HOW TO COMPLETE THIS TASK: What lines in the data hold the string "allocation"? Show them.

RECORDS FOR THE EXERCISE:
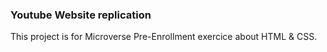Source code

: ### Youtube Website replication

This project is for Microverse Pre-Enrollment exercice about HTML & CSS.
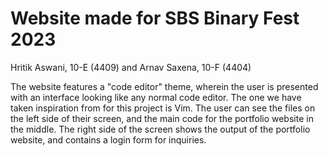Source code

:# Website made for SBS Binary Fest 2023 
Hritik Aswani, 10-E (4409)
and
Arnav Saxena, 10-F (4404)

The website features a "code editor" theme, wherein the user is presented with an interface looking like any normal code editor. 
The one we have taken inspiration from for this project is Vim. The user can see the files on the left side of their screen, and the main code for the portfolio
website in the middle. The right side of the screen shows the output of the portfolio website, and contains a login form for inquiries.  
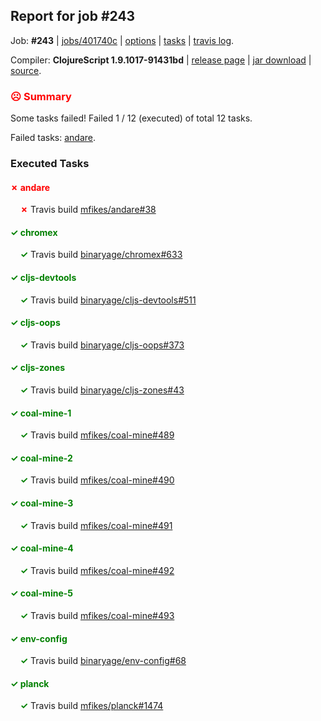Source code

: ## Report for job #243

Job: **#243** | [jobs/401740c](https://github.com/cljs-oss/canary/commit/401740ce8c0d4cb379b7a242bef8542cadf864d2) | [options](options.edn) | [tasks](tasks.edn) | [travis log](https://travis-ci.org/cljs-oss/canary/builds/335030850).

Compiler: **ClojureScript 1.9.1017-91431bd** | [release page](https://github.com/cljs-oss/canary/releases/tag/r1.9.1017-91431bd) | [jar download](https://github.com/cljs-oss/canary/releases/download/r1.9.1017-91431bd/clojurescript-1.9.1017-91431bd.jar) | [source](https://github.com/clojure/clojurescript/commit/91431bd556f7a11db59319fcc082737a448f651e).

### <b style='color:red'>☹ Summary</b>

Some tasks failed! Failed 1 / 12 (executed) of total 12 tasks.

Failed tasks: [andare](#-andare).

### Executed Tasks

#### <b style='color:red'>&#x2717; andare</b>
&nbsp;&nbsp;&nbsp;&nbsp;<b style='color:red'>&#x2717;</b> Travis build [mfikes/andare#38](https://travis-ci.org/mfikes/andare/builds/335031637)<br>

#### <b style='color:green'>&#x2713; chromex</b>
&nbsp;&nbsp;&nbsp;&nbsp;<b style='color:green'>&#x2713;</b> Travis build [binaryage/chromex#633](https://travis-ci.org/binaryage/chromex/builds/335031612)<br>

#### <b style='color:green'>&#x2713; cljs-devtools</b>
&nbsp;&nbsp;&nbsp;&nbsp;<b style='color:green'>&#x2713;</b> Travis build [binaryage/cljs-devtools#511](https://travis-ci.org/binaryage/cljs-devtools/builds/335031644)<br>

#### <b style='color:green'>&#x2713; cljs-oops</b>
&nbsp;&nbsp;&nbsp;&nbsp;<b style='color:green'>&#x2713;</b> Travis build [binaryage/cljs-oops#373](https://travis-ci.org/binaryage/cljs-oops/builds/335031650)<br>

#### <b style='color:green'>&#x2713; cljs-zones</b>
&nbsp;&nbsp;&nbsp;&nbsp;<b style='color:green'>&#x2713;</b> Travis build [binaryage/cljs-zones#43](https://travis-ci.org/binaryage/cljs-zones/builds/335031626)<br>

#### <b style='color:green'>&#x2713; coal-mine-1</b>
&nbsp;&nbsp;&nbsp;&nbsp;<b style='color:green'>&#x2713;</b> Travis build [mfikes/coal-mine#489](https://travis-ci.org/mfikes/coal-mine/builds/335031628)<br>

#### <b style='color:green'>&#x2713; coal-mine-2</b>
&nbsp;&nbsp;&nbsp;&nbsp;<b style='color:green'>&#x2713;</b> Travis build [mfikes/coal-mine#490](https://travis-ci.org/mfikes/coal-mine/builds/335031633)<br>

#### <b style='color:green'>&#x2713; coal-mine-3</b>
&nbsp;&nbsp;&nbsp;&nbsp;<b style='color:green'>&#x2713;</b> Travis build [mfikes/coal-mine#491](https://travis-ci.org/mfikes/coal-mine/builds/335031642)<br>

#### <b style='color:green'>&#x2713; coal-mine-4</b>
&nbsp;&nbsp;&nbsp;&nbsp;<b style='color:green'>&#x2713;</b> Travis build [mfikes/coal-mine#492](https://travis-ci.org/mfikes/coal-mine/builds/335031660)<br>

#### <b style='color:green'>&#x2713; coal-mine-5</b>
&nbsp;&nbsp;&nbsp;&nbsp;<b style='color:green'>&#x2713;</b> Travis build [mfikes/coal-mine#493](https://travis-ci.org/mfikes/coal-mine/builds/335031665)<br>

#### <b style='color:green'>&#x2713; env-config</b>
&nbsp;&nbsp;&nbsp;&nbsp;<b style='color:green'>&#x2713;</b> Travis build [binaryage/env-config#68](https://travis-ci.org/binaryage/env-config/builds/335031686)<br>

#### <b style='color:green'>&#x2713; planck</b>
&nbsp;&nbsp;&nbsp;&nbsp;<b style='color:green'>&#x2713;</b> Travis build [mfikes/planck#1474](https://travis-ci.org/mfikes/planck/builds/335031706)<br>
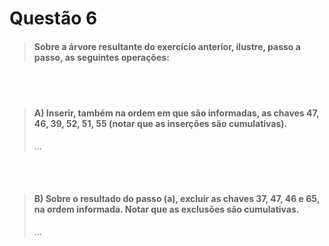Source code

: # Questão 6

> #### Sobre a árvore resultante do exercício anterior, ilustre, passo a passo, as seguintes operações:
<br>
<br>

> #### A)  Inserir, também na ordem em que são informadas, as chaves 47, 46, 39, 52, 51, 55 (notar que as inserções são cumulativas).
> ...

<br>
<br>

> #### B) Sobre o resultado do passo (a), excluir as chaves 37, 47, 46 e 65, na ordem informada. Notar que as exclusões são cumulativas.
> ...
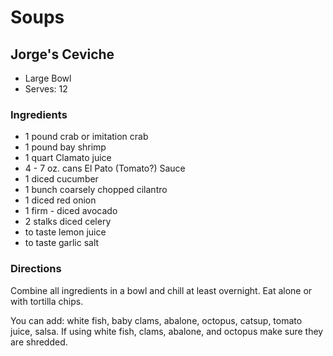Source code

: # Soups

## Jorge's Ceviche

* Large Bowl
* Serves: 12

### Ingredients

* 1 pound  crab or imitation crab
* 1 pound  bay shrimp
* 1 quart Clamato juice
* 4 - 7 oz. cans  El Pato  (Tomato?) Sauce
* 1 diced cucumber
* 1 bunch coarsely chopped cilantro
* 1 diced red onion
* 1 firm - diced avocado
* 2 stalks diced celery
* to taste lemon juice
* to taste garlic salt

### Directions

Combine all ingredients in a bowl and chill at least overnight.  Eat alone or with tortilla chips.

You can add:  white fish, baby clams, abalone, octopus, catsup, tomato juice, salsa.  If using white fish, clams, abalone, and octopus make sure they are shredded.
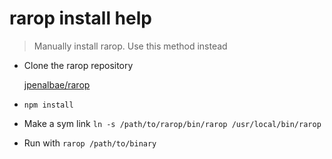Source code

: # rarop install help

> Manually install rarop. Use this method instead 

- Clone the rarop repository

  [jpenalbae/rarop](https://github.com/jpenalbae/rarop)

- `npm install`
- Make a sym link `ln -s /path/to/rarop/bin/rarop /usr/local/bin/rarop`
- Run with `rarop /path/to/binary`
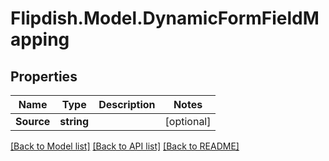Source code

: # Flipdish.Model.DynamicFormFieldMapping
## Properties

Name | Type | Description | Notes
------------ | ------------- | ------------- | -------------
**Source** | **string** |  | [optional] 

[[Back to Model list]](../README.md#documentation-for-models) [[Back to API list]](../README.md#documentation-for-api-endpoints) [[Back to README]](../README.md)

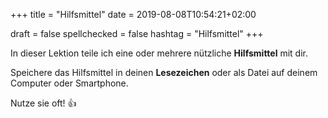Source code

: +++
title = "Hilfsmittel"
date =  2019-08-08T10:54:21+02:00

draft = false
spellchecked = false
hashtag = "Hilfsmittel"
+++

In dieser Lektion teile ich eine oder mehrere nützliche **Hilfsmittel** mit dir.

Speichere das Hilfsmittel in deinen **Lesezeichen** oder als Datei auf deinem Computer oder Smartphone.

Nutze sie oft! :thumbsup:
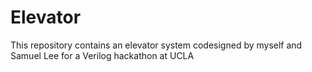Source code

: # Elevator
This repository contains an elevator system codesigned by myself and Samuel Lee for a Verilog hackathon at UCLA
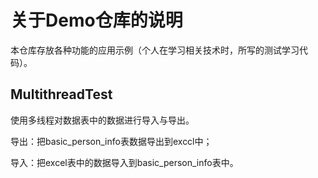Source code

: # 关于Demo仓库的说明

   本仓库存放各种功能的应用示例（个人在学习相关技术时，所写的测试学习代码）。
   

## MultithreadTest

使用多线程对数据表中的数据进行导入与导出。

导出：把basic_person_info表数据导出到exccl中；

导入：把excel表中的数据导入到basic_person_info表中。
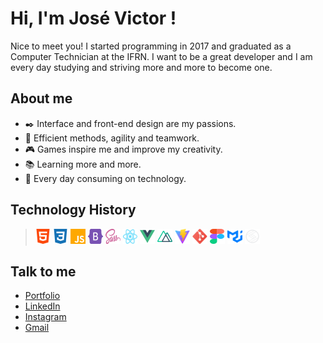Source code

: # Hi, I'm José Victor !

Nice to meet you! I started programming in 2017 and graduated as a Computer Technician at the IFRN. I want to be a great developer and I am every day studying and striving more and more to become one.

## About me

- ✒️ Interface and front-end design are my passions.
- 💪 Efficient methods, agility and teamwork.
- 🎮 Games inspire me and improve my creativity.
- 📚 Learning more and more.
- 🤖 Every day consuming on technology.

## Technology History

> <img title="HTML5" src="./icons/html5.svg" width="24px" height="24px">
> <img title="CSS3" src="./icons/css3.svg" width="24px" height="24px">
> <img title="JavaScript" src="./icons/javascript.svg" width="24px" height="24px">
> <img title="Bootstrap" src="./icons/bootstrap.svg" width="24px" height="24px">
> <img title="SASS" src="./icons/sass.svg" width="24px" height="24px">
> <img title="React" src="./icons/react.svg" width="24px" height="24px">
> <img title="Vue" src="./icons/vue.svg" width="24px" height="24px">
> <img title="Nuxt" src="./icons/nuxt.svg" width="24px" height="24px">
> <img title="Vite" src="./icons/vite.svg" width="24px" height="24px">
> <img title="Git" src="./icons/git.svg" width="24px" height="24px">
> <img title="Figma" src="./icons/figma.svg" width="24px" height="24px">
> <img title="MaterialUI" src="./icons/material-ui.svg" width="24px" height="24px">
> <img title="Stiches" src="./icons/stitches.svg" width="24px" height="24px">

## Talk to me

- <a href="https://www.josevictor.dev/" target="_blank">Portfolio</a>
- <a href="https://www.linkedin.com/in/jos%C3%A9-victor-dev/" target="_blank">LinkedIn</a>
- <a href="https://www.instagram.com/victor_mdrss/" target="_blank">Instagram</a>
- <a href="mailto:josevictordev@gmail.com?subject=Hello" target="_blank">Gmail</a>
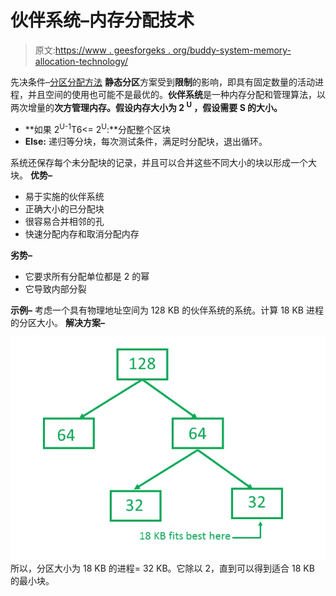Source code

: # 伙伴系统–内存分配技术

> 原文:[https://www . geesforgeks . org/buddy-system-memory-allocation-technology/](https://www.geeksforgeeks.org/buddy-system-memory-allocation-technique/)

先决条件–[分区分配方法](https://www.geeksforgeeks.org/operating-system-memory-management-partition-allocation-method/)
**静态分区**方案受到**限制**的影响，即具有固定数量的活动进程，并且空间的使用也可能不是最优的。**伙伴系统**是一种内存分配和管理算法，以两次增量的**次方管理内存。假设内存大小为 2 <sup>U</sup> ，假设需要 S 的大小。**

*   **如果 2<sup>U-1</sup>T6<= 2<sup>U</sup>:**分配整个区块
*   **Else:** 递归等分块，每次测试条件，满足时分配块，退出循环。

系统还保存每个未分配块的记录，并且可以合并这些不同大小的块以形成一个大块。
**优势–**

*   易于实施的伙伴系统
*   正确大小的已分配块
*   很容易合并相邻的孔
*   快速分配内存和取消分配内存

**劣势–**

*   它要求所有分配单位都是 2 的幂
*   它导致内部分裂

**示例–**
考虑一个具有物理地址空间为 128 KB 的伙伴系统的系统。计算 18 KB 进程的分区大小。
**解决方案–**

![](img/c1b6936f866205a9914e7bb3dc94c082.png)
所以，分区大小为 18 KB 的进程= 32 KB。它除以 2，直到可以得到适合 18 KB 的最小块。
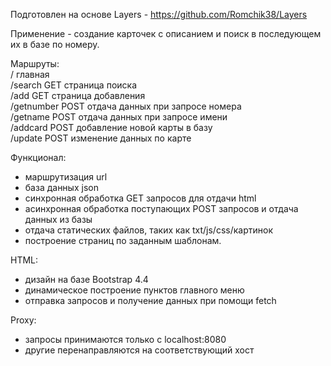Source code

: Подготовлен на основе Layers - https://github.com/Romchik38/Layers  

Применение - создание карточек с описанием и поиск в последующем их в базе по номеру.  

Маршруты:  
  /        главная  
  /search  GET страница поиска  
  /add     GET страница добавления  
  /getnumber  POST отдача данных при запросе номера  
  /getname    POST отдача данных при запросе имени  
  /addcard    POST добавление новой карты в базу  
  /update     POST изменение данных по карте   

Функционал:  
  - маршрутизация url   
  - база данных json  
  - синхронная обработка GET запросов для отдачи html    
  - асинхронная обработка поступающих POST запросов и отдача данных из базы  
  - отдача статических файлов, таких как txt/js/css/картинок  
  - построение страниц по заданным шаблонам.    

HTML:  
  - дизайн на базе Bootstrap 4.4  
  - динамическое построение пунктов главного меню  
  - отправка запросов и получение данных при помощи fetch  

Proxy:  
  - запросы принимаются только с localhost:8080  
  - другие перенаправляются на соответствующий хост  
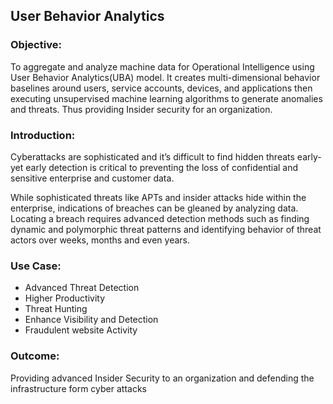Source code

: ## User Behavior Analytics

### Objective:	
To aggregate and analyze machine data for Operational Intelligence using User Behavior Analytics(UBA) model. It creates multi-dimensional behavior baselines around users, service accounts, devices, and applications then executing unsupervised machine learning algorithms to generate anomalies and threats. Thus providing Insider security for an organization.

### Introduction:	

Cyberattacks are sophisticated and it’s difficult to find hidden threats early-yet early detection is critical to preventing the loss of confidential and sensitive enterprise and customer data. 

While sophisticated threats like APTs and insider attacks hide within the enterprise, indications of breaches can be gleaned by analyzing data. Locating a breach requires advanced detection methods such as finding dynamic and polymorphic threat patterns and identifying behavior of threat actors over weeks, months and even years.

### Use Case:	
 - Advanced Threat Detection
 - Higher Productivity
 - Threat Hunting
 - Enhance Visibility and Detection
 - Fraudulent website Activity

### Outcome:	
Providing advanced Insider Security to an organization and defending the infrastructure form cyber attacks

RESPONSE:
> 原文:[https://www . geesforgeks . org/buddy-system-memory-allocation-technology/](https://www.geeksforgeeks.org/buddy-system-memory-allocation-technique/)
先决条件–[分区分配方法](https://www.geeksforgeeks.org/operating-system-memory-management-partition-allocation-method/)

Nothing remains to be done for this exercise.